Pope Francis devoted his catechesis today to the holiness of the Church. His insistence that the primary meaning of the Creed’s statement that the Church is holy is that she is the creature and the recipient of God’s holy grace and gifts is well founded in the New Testament. This is a holiness that may and even must be acknowledged by those who constitute the Church on earth, not one of whom is not a sinner. As Augustine said somewhere, it is holy Church that prays every day: “Forgive us our trespasses.”

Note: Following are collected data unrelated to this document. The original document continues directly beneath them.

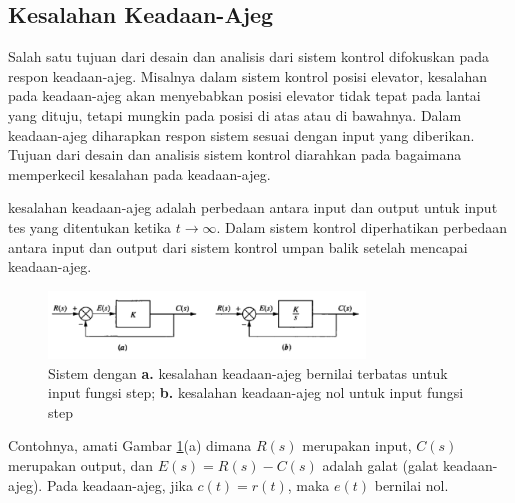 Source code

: \subsection{Kesalahan Keadaan-Ajeg}

Salah satu tujuan dari desain dan analisis dari sistem kontrol difokuskan pada respon keadaan-ajeg. Misalnya dalam sistem kontrol posisi elevator, kesalahan pada keadaan-ajeg akan menyebabkan posisi elevator tidak tepat pada lantai yang dituju, tetapi mungkin pada posisi di atas atau di bawahnya. Dalam keadaan-ajeg diharapkan respon sistem sesuai dengan input yang diberikan. Tujuan dari desain dan analisis sistem kontrol diarahkan pada bagaimana memperkecil kesalahan pada keadaan-ajeg.\cite{ControlSystemBook}

kesalahan keadaan-ajeg adalah perbedaan antara input dan output untuk input tes yang ditentukan ketika $t \rightarrow \infty$. Dalam sistem kontrol diperhatikan perbedaan antara input dan output dari sistem kontrol umpan balik setelah mencapai keadaan-ajeg. 


\begin{figure}[!h]
	\centering
	\includegraphics[width=0.75\textwidth]{figures/SSEExample}
	\caption{Sistem dengan \textbf{a.} kesalahan keadaan-ajeg bernilai terbatas untuk input fungsi step; \textbf{b.} kesalahan keadaan-ajeg nol untuk input fungsi step \cite{ControlSystemBook}}
	\label{fig:3:steadystateerror}
\end{figure}

Contohnya, amati Gambar \ref{fig:3:steadystateerror}(a) dimana $R(s)$ merupakan input, $C(s)$ merupakan output, dan $E(s) = R(s) - C(s)$ adalah galat (galat keadaan-ajeg). Pada keadaan-ajeg, jika $c(t) = r(t)$, maka $e(t)$ bernilai nol.

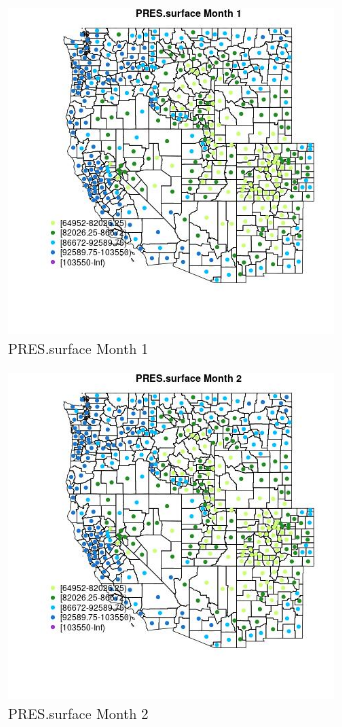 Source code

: \begin{figure} 
\centering  
\includegraphics[width=0.77\textwidth]{Code_Outputs/df_report_ML_predictors_CountyCentroid_Locations_Dates_2008-01-01to2018-12-31_MapObsMo1PRESsurface.jpg} 
\caption{\label{fig:df_report_ML_predictors_CountyCentroid_Locations_Dates_2008-01-01to2018-12-31MapObsMo1PRESsurface}PRES.surface Month 1} 
\end{figure} 
 

\begin{figure} 
\centering  
\includegraphics[width=0.77\textwidth]{Code_Outputs/df_report_ML_predictors_CountyCentroid_Locations_Dates_2008-01-01to2018-12-31_MapObsMo2PRESsurface.jpg} 
\caption{\label{fig:df_report_ML_predictors_CountyCentroid_Locations_Dates_2008-01-01to2018-12-31MapObsMo2PRESsurface}PRES.surface Month 2} 
\end{figure}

I note that the Pope did not make use of the view that has recently threatened to become canonical: that the Church is without sin but not without sinners. This formulation came from the Swiss theologian Charles Journet, but he, along with his close friend Jacques Maritain, defended the view that the Church has a “subsistence” of its own that is not reducible to the subsistences of its members, that it is itself a “person” not reducible to the persons of its members. It is that supra-personal Church of which holiness is predicated. Journet did not, of course, deny that the Church was composed of sinners nor that among the worst of them were high ecclesiastical personages, but he did not think that their sins could be attributed to the Church which he identified instead with the gifts of God and their holy effects in the Church’s members. Yves Congar thought that this reified the formal element of the Church.
Augustine and Aquinas thought differently. Identifying the Church on earth with its members, all of whom are sinners and must plead everyday for the Lord to forgive them their trespasses, they said that the Church would be “without stain or wrinkle” only in the Kingdom. Here is the neat short explanation in St. Thomas Aquinas’s commentary on the article of the Creed:
With regard to holiness: it can be noted that Scripture speaks of another assembly, that of evildoers: “I hate the assembly of evildoers [ecclesiam malignantium] (Ps 26:5). That assembly is evil, but the Church of Christ is holy. As the Apostle says, “God’s temple is holy, and you are that temple” (1 Cor 3:17). The faithful of this assembly are made holy in three ways. First, just as a church is materially washed when it is being consecrated, so also the faithful are washed in the blood of Christ: “He loves us and has washed us from our sins by his blood” (Rev 1:5). “Jesus suffered outside the gate in order to sanctify the people through his own blood” (Hb 13:12). Secondly, just as a church is anointed, so also the faithful receive a spiritual anointing which makes them holy; otherwise they would not be Christians, for “Christ” means “anointed.” This anointing is the grace of the Holy Spirit: “God has anointed us” (2 Cor 1:21). “You were made holy in the name of the Lord Jesus Christ” (1 Cor 6:11). The third way in which the faithful are made holy is by the indwelling of the Trinity, for any place where God dwells is a holy place: “This place is holy” (Gen 28:16). “Holiness befits your house, O Lord” (Ps 93:5). There is also a fourth way in which the faithful become holy: they are called by God’s name. “You, O Lord, are in the midst of us, and we are called by your name” (Jer 14:9).
After being made holy in such ways, then, we must beware not by sin to desecrate the temple of God which is our souls: “If anyone violates God’s temple, God will destroy him” (1 Cor 3:17).
In a gloss on the first of the reasons Aquinas gives for the holiness of the Church, Journet makes him say that it is the Church who “washes the faithful in the blood of Christ,” which (1) distinguishes the Church from the faithful and (2) ignores that Aquinas here was speaking of the Church–that is, the assembly of believers–having been washed in the blood of Christ’s sacrifice itself, not in its sacramental re-enactment.